Description of the task – Each line that contains the string "Screenshots" counts once; report how many such lines appear in the data, as a number only.

Data records –
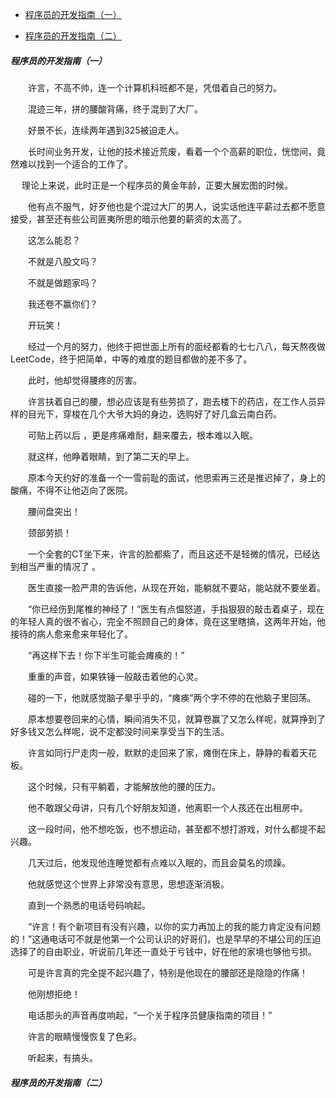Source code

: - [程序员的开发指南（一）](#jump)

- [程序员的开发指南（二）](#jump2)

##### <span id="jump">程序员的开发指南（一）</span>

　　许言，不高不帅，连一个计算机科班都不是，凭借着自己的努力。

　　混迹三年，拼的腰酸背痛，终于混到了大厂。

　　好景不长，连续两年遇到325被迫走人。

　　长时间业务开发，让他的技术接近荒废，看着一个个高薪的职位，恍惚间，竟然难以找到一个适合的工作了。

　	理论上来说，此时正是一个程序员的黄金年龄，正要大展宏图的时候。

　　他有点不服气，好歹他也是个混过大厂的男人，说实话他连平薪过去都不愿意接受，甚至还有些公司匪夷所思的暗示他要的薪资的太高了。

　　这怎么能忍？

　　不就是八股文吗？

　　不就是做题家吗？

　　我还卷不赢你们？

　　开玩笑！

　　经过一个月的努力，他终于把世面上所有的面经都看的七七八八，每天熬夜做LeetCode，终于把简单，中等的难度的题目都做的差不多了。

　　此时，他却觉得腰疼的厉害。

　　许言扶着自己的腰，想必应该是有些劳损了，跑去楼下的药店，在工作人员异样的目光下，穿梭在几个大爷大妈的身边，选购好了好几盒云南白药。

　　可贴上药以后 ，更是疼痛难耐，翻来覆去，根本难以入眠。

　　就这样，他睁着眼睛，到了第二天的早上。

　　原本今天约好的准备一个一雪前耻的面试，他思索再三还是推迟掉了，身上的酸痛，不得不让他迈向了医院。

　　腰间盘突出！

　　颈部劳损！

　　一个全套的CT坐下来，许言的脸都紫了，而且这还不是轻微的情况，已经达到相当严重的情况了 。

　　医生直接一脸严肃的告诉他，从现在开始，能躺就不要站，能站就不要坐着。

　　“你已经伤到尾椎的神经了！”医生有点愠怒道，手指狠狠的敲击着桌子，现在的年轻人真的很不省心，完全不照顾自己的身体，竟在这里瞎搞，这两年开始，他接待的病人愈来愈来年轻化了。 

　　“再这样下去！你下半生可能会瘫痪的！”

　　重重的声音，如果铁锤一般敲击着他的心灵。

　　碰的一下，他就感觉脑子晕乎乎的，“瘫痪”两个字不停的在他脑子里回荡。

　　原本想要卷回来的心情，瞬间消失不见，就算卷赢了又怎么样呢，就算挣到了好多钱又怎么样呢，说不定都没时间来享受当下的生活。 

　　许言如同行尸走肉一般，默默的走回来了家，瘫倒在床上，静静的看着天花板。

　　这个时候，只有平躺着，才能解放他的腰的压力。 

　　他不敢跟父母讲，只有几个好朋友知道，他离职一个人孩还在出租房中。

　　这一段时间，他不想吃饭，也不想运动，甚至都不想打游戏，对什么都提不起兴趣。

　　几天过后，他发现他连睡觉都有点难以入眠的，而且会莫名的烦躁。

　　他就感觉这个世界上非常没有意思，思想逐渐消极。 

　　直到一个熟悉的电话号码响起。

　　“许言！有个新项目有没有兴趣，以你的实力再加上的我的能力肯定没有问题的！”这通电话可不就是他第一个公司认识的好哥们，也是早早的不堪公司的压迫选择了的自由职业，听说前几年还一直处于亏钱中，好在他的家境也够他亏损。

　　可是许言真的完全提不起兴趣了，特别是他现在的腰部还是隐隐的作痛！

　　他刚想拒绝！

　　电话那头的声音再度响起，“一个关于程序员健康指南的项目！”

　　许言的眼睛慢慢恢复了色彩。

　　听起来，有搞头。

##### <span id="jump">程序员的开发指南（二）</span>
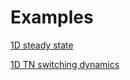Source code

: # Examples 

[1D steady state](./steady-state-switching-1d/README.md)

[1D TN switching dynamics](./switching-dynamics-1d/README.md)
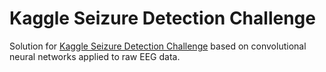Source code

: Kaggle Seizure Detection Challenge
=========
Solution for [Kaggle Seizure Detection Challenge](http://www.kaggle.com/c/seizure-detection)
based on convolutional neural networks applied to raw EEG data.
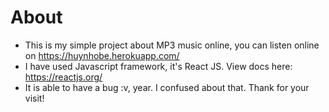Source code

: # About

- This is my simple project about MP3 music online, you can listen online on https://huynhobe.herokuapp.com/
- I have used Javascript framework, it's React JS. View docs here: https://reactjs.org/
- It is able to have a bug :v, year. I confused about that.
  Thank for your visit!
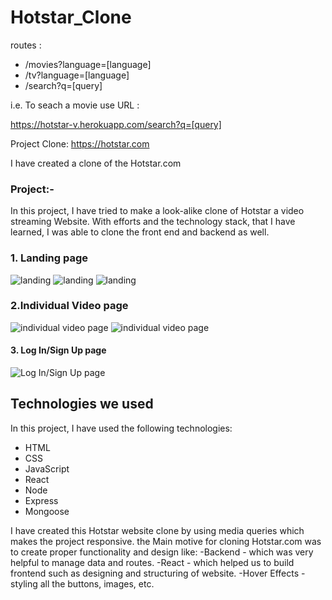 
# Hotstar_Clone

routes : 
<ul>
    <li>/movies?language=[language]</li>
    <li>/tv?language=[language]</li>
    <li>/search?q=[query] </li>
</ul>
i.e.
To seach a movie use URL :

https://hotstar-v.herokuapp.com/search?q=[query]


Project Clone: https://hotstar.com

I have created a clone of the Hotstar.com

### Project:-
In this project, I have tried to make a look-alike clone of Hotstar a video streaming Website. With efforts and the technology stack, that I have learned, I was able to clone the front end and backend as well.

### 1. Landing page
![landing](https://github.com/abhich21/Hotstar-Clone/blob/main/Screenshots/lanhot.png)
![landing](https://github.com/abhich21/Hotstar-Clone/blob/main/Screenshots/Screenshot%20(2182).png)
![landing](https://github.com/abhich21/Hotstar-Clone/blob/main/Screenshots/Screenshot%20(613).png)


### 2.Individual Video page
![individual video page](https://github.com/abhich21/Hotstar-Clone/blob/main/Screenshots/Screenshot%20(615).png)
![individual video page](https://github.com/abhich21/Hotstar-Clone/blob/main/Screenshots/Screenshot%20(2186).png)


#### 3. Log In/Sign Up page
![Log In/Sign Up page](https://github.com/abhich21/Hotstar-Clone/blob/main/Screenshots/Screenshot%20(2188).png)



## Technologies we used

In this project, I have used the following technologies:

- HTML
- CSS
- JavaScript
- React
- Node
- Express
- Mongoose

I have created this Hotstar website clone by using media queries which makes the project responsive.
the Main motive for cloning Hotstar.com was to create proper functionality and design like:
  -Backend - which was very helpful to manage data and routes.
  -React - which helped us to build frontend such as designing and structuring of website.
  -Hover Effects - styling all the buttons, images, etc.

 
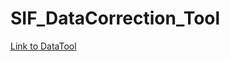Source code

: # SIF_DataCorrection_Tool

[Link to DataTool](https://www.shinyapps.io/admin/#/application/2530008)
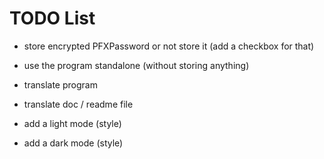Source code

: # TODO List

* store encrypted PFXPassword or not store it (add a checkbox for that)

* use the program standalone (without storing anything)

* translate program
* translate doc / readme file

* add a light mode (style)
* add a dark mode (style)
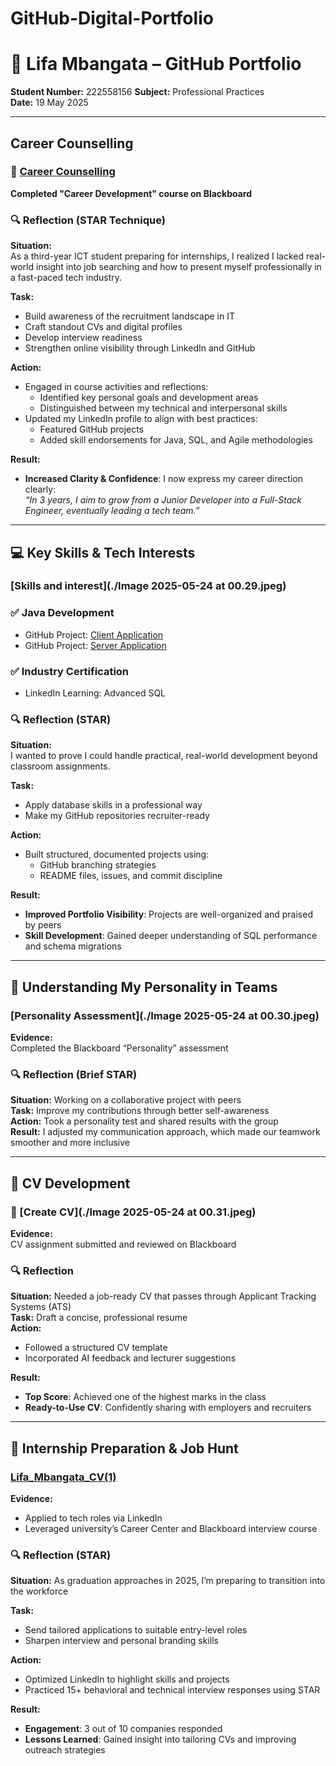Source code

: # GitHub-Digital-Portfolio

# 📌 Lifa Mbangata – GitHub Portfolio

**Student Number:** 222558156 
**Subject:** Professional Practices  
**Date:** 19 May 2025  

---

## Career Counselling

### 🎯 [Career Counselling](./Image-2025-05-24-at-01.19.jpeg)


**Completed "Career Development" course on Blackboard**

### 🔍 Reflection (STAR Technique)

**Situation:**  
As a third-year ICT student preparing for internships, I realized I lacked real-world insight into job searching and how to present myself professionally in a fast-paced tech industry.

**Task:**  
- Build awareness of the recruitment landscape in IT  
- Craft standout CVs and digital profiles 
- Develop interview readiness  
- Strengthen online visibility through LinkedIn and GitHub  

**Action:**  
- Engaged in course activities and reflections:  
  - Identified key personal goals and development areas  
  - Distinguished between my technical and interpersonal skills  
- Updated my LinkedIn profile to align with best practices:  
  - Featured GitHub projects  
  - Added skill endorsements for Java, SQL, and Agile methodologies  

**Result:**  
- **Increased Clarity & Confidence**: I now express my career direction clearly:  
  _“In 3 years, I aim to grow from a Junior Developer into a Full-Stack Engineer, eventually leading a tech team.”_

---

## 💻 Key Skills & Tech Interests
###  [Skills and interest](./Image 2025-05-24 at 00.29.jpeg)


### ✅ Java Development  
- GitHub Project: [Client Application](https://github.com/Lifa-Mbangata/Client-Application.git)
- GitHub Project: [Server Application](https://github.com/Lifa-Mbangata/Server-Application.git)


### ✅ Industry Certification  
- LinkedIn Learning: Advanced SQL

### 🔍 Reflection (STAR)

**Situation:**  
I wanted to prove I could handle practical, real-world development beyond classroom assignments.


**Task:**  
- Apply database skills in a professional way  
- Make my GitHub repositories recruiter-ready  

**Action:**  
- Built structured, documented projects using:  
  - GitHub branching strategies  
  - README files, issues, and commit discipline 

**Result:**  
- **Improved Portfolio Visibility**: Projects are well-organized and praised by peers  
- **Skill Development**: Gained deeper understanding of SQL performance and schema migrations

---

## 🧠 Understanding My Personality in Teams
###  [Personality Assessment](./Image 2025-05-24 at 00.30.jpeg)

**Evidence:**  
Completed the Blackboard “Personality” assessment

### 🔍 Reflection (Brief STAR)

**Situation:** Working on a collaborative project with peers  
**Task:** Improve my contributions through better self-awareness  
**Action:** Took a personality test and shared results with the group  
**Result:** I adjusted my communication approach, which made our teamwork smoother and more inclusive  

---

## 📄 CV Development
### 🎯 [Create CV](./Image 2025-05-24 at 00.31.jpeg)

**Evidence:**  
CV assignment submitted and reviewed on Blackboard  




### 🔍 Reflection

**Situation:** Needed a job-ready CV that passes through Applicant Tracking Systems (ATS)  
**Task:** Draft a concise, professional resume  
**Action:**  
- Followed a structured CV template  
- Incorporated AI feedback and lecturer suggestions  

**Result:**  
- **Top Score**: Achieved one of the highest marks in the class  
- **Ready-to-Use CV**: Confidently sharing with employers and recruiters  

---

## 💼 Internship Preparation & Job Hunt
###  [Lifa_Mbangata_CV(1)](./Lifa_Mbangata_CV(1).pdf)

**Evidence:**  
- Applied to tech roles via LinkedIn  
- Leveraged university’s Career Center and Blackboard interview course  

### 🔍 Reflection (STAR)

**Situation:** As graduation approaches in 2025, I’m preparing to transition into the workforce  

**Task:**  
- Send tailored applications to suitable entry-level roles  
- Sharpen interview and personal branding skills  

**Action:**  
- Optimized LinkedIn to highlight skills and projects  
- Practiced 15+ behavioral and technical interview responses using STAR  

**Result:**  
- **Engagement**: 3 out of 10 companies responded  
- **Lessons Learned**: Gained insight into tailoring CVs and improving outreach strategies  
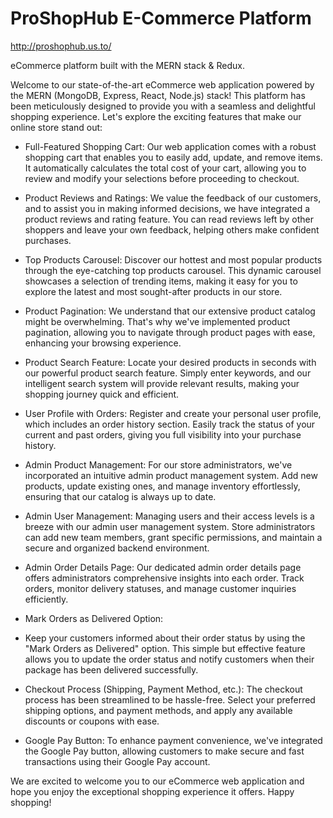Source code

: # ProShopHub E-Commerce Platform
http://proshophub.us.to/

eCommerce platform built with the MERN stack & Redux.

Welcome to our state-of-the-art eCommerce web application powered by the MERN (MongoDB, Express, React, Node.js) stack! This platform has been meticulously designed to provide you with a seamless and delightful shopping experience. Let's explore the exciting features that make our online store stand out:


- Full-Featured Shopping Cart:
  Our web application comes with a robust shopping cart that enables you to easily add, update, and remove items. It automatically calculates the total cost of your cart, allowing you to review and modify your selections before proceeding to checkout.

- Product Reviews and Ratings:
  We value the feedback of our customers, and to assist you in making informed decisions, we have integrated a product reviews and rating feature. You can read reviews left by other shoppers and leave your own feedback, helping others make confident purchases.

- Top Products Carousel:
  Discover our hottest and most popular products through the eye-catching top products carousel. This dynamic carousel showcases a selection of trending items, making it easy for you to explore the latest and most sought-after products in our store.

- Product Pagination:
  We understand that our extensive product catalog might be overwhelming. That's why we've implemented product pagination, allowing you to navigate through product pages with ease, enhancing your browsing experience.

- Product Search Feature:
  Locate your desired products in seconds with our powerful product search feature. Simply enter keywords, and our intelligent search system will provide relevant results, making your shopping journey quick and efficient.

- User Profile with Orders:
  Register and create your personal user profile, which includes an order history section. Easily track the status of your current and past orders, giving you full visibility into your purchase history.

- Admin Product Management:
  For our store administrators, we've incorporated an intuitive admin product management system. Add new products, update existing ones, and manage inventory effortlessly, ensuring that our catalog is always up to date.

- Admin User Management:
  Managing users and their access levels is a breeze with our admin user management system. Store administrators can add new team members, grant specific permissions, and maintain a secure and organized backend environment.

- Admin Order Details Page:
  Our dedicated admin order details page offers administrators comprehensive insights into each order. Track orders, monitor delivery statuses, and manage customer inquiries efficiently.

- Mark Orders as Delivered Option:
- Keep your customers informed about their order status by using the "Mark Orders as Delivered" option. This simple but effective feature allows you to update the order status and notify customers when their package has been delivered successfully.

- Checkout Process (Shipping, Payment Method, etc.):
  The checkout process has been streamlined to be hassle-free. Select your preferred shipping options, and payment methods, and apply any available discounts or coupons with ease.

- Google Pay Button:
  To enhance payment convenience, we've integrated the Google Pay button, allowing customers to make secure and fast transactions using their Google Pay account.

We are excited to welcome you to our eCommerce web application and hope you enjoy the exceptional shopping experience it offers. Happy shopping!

Response box – 6